The client

 

SITA, the leading global aviation IT provider, enables digital transformation for over 400 customers across 18,000 commercial aircraft, with more than 80 air navigation service providers. SITA ensures the highest standard of flight operations for 90% of the global airline business, providing services such as digital day of operations, aircraft data management, and unified aircraft communications.

 

 

The problem

 

As aircraft became digitalized, flying data centers, SITA decided to harness full potential of the Connected Aircraft as an answer to technological shift in aircraft industry. As a client they needed a complete, efficient solution to parse, analyze and monetize data from 50+ services provided to more than 400 customers in global aircraft industry.

 

 

The solution

 

Facilitating better decision-making and monetization of data for leading global airlines through comprehensive analytics of data in areas such as: Unified Aircraft Communications; Aircraft Data Management; Digital Day of Operations and Cabin connectivity services; Increasing efficiency and customer satisfaction.

 

Supported by implementation of a scalable, comprehensive Data Analytics Platform with AI-augmented capabilities to support immense amounts of data. Unified tech-stack, self-service first approach, and proper data governance allows for reduction of maintenance team to minimum.

 

The aim of the solution was providing ability to model and transform data into meaningful KPIs and metrics. This allowed not only for better and quicker decision making, but also easy way to monetize data through services provided by client to more than 400 airlines.

 

 

 

Challenge:


  • Necessity of fully automated and easy-to-scale, cloud-based solution with High Availability and Disaster Recovery in place

  • Integrating data from dozens of sources systems fed by more than 18 000 aircrafts through 10 000+ data pipelines

  • Providing near real-time data insights needed for quick decision-making

  • Providing sufficient level of privacy and governance with the number of actors, use cases, and access levels

  • Laying strong foundation for Data Culture and encouraging self-service approach with user friendly experience

 

 

The process

 

 

Techstack

 

Azure Data Lake: was used to store enormous amounts of raw and cleansed data, for later processing and analysis.
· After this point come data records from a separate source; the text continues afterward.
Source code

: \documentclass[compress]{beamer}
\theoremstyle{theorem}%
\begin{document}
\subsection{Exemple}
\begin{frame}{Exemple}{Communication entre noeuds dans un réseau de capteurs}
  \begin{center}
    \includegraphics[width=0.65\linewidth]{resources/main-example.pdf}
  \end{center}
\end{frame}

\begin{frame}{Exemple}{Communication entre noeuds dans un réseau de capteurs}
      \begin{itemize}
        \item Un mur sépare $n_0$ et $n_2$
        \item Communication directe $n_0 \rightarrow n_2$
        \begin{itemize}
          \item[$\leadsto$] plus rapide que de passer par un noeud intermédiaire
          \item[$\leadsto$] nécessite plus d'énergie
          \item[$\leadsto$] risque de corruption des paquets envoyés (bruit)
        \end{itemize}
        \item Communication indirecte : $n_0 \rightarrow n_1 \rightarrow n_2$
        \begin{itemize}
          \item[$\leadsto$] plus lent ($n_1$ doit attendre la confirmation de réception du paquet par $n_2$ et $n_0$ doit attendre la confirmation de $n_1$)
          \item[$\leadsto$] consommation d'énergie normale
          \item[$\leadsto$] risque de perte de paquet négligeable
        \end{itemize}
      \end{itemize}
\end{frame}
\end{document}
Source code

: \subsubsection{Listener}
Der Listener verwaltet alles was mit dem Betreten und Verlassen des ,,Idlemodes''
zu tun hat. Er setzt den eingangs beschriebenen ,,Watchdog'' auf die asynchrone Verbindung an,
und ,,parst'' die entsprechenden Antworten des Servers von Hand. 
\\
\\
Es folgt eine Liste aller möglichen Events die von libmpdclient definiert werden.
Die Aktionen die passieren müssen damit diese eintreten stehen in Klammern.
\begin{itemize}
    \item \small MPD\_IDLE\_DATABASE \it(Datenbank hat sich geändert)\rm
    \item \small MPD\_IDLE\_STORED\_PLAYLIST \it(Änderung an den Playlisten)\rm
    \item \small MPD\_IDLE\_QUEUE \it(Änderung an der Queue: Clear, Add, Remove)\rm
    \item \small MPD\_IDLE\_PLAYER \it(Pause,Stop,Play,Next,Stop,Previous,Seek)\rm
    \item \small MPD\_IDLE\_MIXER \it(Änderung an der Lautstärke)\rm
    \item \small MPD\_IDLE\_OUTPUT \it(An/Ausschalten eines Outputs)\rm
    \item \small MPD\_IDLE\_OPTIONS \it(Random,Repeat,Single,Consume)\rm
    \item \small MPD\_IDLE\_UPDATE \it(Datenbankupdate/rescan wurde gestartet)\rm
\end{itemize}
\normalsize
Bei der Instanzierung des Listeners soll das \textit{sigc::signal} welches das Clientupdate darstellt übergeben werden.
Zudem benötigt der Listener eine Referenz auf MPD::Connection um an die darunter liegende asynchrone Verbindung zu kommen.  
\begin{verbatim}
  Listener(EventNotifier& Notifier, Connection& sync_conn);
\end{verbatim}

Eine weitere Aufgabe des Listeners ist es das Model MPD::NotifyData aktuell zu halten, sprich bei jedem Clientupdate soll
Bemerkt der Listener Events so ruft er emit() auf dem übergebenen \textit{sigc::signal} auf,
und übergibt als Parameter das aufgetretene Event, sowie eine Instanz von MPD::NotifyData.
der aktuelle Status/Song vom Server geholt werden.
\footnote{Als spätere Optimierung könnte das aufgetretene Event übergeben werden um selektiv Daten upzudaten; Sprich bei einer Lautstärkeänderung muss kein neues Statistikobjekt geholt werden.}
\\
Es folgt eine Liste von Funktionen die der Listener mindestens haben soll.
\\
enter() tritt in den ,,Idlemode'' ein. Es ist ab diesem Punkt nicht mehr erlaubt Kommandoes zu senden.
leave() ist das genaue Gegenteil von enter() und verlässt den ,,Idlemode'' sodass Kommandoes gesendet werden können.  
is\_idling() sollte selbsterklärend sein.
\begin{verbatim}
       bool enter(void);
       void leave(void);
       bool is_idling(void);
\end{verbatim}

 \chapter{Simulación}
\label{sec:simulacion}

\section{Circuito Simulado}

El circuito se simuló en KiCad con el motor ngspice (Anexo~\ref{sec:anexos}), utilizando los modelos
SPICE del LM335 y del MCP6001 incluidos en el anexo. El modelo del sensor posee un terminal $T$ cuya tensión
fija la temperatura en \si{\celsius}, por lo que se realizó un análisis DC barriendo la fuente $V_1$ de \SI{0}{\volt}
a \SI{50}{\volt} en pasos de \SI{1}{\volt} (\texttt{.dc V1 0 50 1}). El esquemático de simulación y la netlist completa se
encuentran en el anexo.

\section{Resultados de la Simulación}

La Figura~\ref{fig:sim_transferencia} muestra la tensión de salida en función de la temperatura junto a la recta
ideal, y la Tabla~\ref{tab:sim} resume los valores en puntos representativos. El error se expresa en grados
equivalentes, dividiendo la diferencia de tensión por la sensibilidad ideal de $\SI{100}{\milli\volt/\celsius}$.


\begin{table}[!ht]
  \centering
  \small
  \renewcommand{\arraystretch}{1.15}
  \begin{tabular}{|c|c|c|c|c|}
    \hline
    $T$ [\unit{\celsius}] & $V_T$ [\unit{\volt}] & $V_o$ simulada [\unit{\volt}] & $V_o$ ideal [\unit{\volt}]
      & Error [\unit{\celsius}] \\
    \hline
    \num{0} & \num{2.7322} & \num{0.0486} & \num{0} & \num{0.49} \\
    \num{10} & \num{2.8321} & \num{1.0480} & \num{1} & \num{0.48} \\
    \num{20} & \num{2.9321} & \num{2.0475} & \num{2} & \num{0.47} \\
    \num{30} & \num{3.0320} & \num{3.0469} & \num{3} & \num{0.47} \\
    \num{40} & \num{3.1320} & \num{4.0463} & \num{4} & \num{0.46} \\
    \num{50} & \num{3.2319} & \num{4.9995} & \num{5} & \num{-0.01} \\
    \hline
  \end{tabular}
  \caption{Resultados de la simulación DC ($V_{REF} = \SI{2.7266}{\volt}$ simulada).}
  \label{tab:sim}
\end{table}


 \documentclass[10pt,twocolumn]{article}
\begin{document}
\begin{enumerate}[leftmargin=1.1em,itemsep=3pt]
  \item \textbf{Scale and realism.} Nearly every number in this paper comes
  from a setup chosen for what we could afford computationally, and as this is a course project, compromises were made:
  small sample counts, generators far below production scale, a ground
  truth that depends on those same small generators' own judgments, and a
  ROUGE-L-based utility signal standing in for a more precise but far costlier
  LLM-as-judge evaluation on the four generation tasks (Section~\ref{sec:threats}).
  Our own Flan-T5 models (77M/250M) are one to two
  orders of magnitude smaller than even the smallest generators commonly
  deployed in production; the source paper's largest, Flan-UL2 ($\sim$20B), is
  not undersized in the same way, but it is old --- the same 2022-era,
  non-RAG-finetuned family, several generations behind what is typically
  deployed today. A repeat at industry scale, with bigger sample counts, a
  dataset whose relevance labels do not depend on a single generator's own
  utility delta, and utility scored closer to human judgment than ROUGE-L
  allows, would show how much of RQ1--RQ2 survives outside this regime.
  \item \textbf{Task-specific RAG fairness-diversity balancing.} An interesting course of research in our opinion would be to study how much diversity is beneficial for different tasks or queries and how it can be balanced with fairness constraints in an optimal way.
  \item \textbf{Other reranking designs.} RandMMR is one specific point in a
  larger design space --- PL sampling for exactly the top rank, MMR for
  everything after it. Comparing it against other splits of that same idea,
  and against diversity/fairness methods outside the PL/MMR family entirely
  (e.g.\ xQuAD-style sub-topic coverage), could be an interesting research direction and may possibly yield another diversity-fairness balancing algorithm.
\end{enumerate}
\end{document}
Azure Data Factory: was used in the Load layer for integration of data from various sources such as relational databases, flat files, event queues, or Rest APIs.


Databricks: provided a distributed computing environment that allowed for processing large data sets at scale, allowing for cost efficient, convenient access to a broad range of advanced functionalities such as AI augmented analytics or near real-time data streaming.
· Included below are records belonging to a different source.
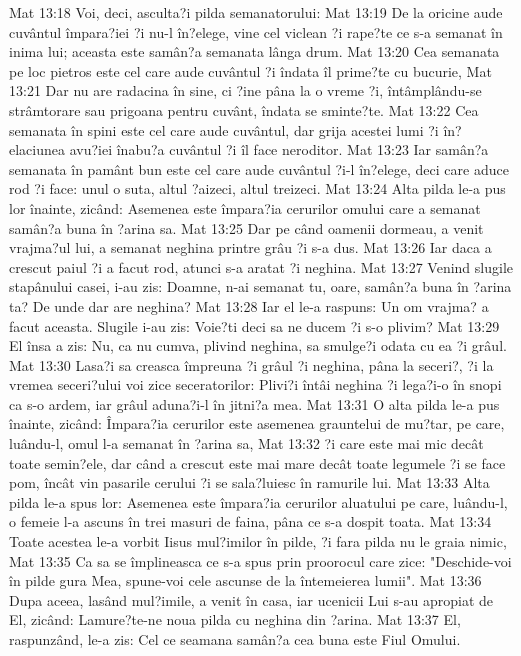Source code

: Mat 13:18  Voi, deci, asculta?i pilda semanatorului:
Mat 13:19  De la oricine aude cuvântul împara?iei ?i nu-l în?elege, vine cel viclean ?i rape?te ce s-a semanat în inima lui; aceasta este samân?a semanata lânga drum.
Mat 13:20  Cea semanata pe loc pietros este cel care aude cuvântul ?i îndata îl prime?te cu bucurie,
Mat 13:21  Dar nu are radacina în sine, ci ?ine pâna la o vreme ?i, întâmplându-se strâmtorare sau prigoana pentru cuvânt, îndata se sminte?te.
Mat 13:22  Cea semanata în spini este cel care aude cuvântul, dar grija acestei lumi ?i în?elaciunea avu?iei înabu?a cuvântul ?i îl face neroditor.
Mat 13:23  Iar samân?a semanata în pamânt bun este cel care aude cuvântul ?i-l în?elege, deci care aduce rod ?i face: unul o suta, altul ?aizeci, altul treizeci.
Mat 13:24  Alta pilda le-a pus lor înainte, zicând: Asemenea este împara?ia cerurilor omului care a semanat samân?a buna în ?arina sa.
Mat 13:25  Dar pe când oamenii dormeau, a venit vrajma?ul lui, a semanat neghina printre grâu ?i s-a dus.
Mat 13:26  Iar daca a crescut paiul ?i a facut rod, atunci s-a aratat ?i neghina.
Mat 13:27  Venind slugile stapânului casei, i-au zis: Doamne, n-ai semanat tu, oare, samân?a buna în ?arina ta? De unde dar are neghina?
Mat 13:28  Iar el le-a raspuns: Un om vrajma? a facut aceasta. Slugile i-au zis: Voie?ti deci sa ne ducem ?i s-o plivim?
Mat 13:29  El însa a zis: Nu, ca nu cumva, plivind neghina, sa smulge?i odata cu ea ?i grâul.
Mat 13:30  Lasa?i sa creasca împreuna ?i grâul ?i neghina, pâna la seceri?, ?i la vremea seceri?ului voi zice seceratorilor: Plivi?i întâi neghina ?i lega?i-o în snopi ca s-o ardem, iar grâul aduna?i-l în jitni?a mea.
Mat 13:31  O alta pilda le-a pus înainte, zicând: Împara?ia cerurilor este asemenea grauntelui de mu?tar, pe care, luându-l, omul l-a semanat în ?arina sa,
Mat 13:32  ?i care este mai mic decât toate semin?ele, dar când a crescut este mai mare decât toate legumele ?i se face pom, încât vin pasarile cerului ?i se sala?luiesc în ramurile lui.
Mat 13:33  Alta pilda le-a spus lor: Asemenea este împara?ia cerurilor aluatului pe care, luându-l, o femeie l-a ascuns în trei masuri de faina, pâna ce s-a dospit toata.
Mat 13:34  Toate acestea le-a vorbit Iisus mul?imilor în pilde, ?i fara pilda nu le graia nimic,
Mat 13:35  Ca sa se împlineasca ce s-a spus prin proorocul care zice: "Deschide-voi în pilde gura Mea, spune-voi cele ascunse de la întemeierea lumii".
Mat 13:36  Dupa aceea, lasând mul?imile, a venit în casa, iar ucenicii Lui s-au apropiat de El, zicând: Lamure?te-ne noua pilda cu neghina din ?arina.
Mat 13:37  El, raspunzând, le-a zis: Cel ce seamana samân?a cea buna este Fiul Omului.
Azure Synapse: was used to store modeled data, for further analytics workloads done in parallel, allowing for quick, data-driven decisions.
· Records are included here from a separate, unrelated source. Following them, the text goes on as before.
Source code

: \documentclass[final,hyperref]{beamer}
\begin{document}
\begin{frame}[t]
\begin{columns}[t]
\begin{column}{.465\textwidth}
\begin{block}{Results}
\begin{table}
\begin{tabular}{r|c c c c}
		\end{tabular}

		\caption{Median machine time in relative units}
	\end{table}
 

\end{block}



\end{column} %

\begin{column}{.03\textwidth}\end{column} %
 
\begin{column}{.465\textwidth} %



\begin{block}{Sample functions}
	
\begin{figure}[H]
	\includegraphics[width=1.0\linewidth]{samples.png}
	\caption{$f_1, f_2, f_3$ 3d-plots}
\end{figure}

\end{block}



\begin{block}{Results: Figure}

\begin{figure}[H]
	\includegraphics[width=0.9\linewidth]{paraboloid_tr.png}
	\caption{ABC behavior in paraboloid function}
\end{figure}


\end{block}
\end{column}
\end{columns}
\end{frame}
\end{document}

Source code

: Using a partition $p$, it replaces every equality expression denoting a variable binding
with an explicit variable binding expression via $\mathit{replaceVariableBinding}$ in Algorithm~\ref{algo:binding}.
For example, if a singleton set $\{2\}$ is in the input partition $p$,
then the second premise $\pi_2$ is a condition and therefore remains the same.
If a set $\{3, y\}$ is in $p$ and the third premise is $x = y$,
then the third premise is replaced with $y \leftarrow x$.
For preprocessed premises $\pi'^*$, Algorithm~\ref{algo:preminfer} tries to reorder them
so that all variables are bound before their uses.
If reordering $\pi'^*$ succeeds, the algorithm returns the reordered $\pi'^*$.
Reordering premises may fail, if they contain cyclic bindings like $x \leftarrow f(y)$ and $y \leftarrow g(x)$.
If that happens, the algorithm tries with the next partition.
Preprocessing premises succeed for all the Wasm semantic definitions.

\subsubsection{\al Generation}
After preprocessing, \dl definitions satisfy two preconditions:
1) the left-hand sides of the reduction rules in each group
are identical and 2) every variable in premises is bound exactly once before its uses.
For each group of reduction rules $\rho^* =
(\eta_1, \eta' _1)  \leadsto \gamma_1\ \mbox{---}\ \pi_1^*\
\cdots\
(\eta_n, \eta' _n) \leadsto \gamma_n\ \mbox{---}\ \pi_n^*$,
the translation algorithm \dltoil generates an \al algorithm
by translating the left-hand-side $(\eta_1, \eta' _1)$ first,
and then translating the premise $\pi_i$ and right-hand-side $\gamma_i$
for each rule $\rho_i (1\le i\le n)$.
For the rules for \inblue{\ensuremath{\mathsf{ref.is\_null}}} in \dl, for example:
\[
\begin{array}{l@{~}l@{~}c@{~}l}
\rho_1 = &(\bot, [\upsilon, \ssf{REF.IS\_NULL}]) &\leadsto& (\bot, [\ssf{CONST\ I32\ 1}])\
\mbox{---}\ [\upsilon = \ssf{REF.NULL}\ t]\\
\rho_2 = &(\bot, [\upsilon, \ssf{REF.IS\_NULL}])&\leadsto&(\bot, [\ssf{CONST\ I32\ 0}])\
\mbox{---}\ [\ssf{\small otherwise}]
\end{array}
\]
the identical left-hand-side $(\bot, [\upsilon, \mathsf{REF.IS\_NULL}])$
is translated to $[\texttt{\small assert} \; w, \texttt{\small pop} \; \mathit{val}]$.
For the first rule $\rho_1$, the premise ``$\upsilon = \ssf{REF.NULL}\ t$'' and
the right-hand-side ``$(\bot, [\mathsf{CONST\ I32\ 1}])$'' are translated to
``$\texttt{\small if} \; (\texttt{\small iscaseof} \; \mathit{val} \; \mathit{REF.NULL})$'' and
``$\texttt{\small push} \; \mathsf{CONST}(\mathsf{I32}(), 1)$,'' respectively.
Power BI: was used presentation layer and as self-service, allowing the business user to view multiple interactive dashboards, gaining concise, actionable insights.

 

Benefits:

Business-users

Thanks to efficiency of the platform as well as clarity of the dashboards, we saved valuable time of both business-users and developers. New data platform allowed for simpler, more consistent and readable reports, with better resource allocation and lower maintenance costs due to a unified toolbox. Result? Measurable financial savings and better decision making.

 

Customers

Thanks to near real-time data insights, from thousands of aircrafts and data pipelines, airlines could rapidly tailor their services to client’s needs, increasing customer satisfaction and increasing revenue. Additionally, data-driven aircraft IT infrastructure reduced risk of possible negative outcomes, further cementing brand loyalty.

 

Strategy

Consistent reports containing variety of graphs and ability to view data in near real time, data quality services in place increased trust in data – a necessity during digital transformation. By establishing privacy guidelines and data governance structures we were also able to lay strong foundation for mature Data-First and Self-Service focused culture.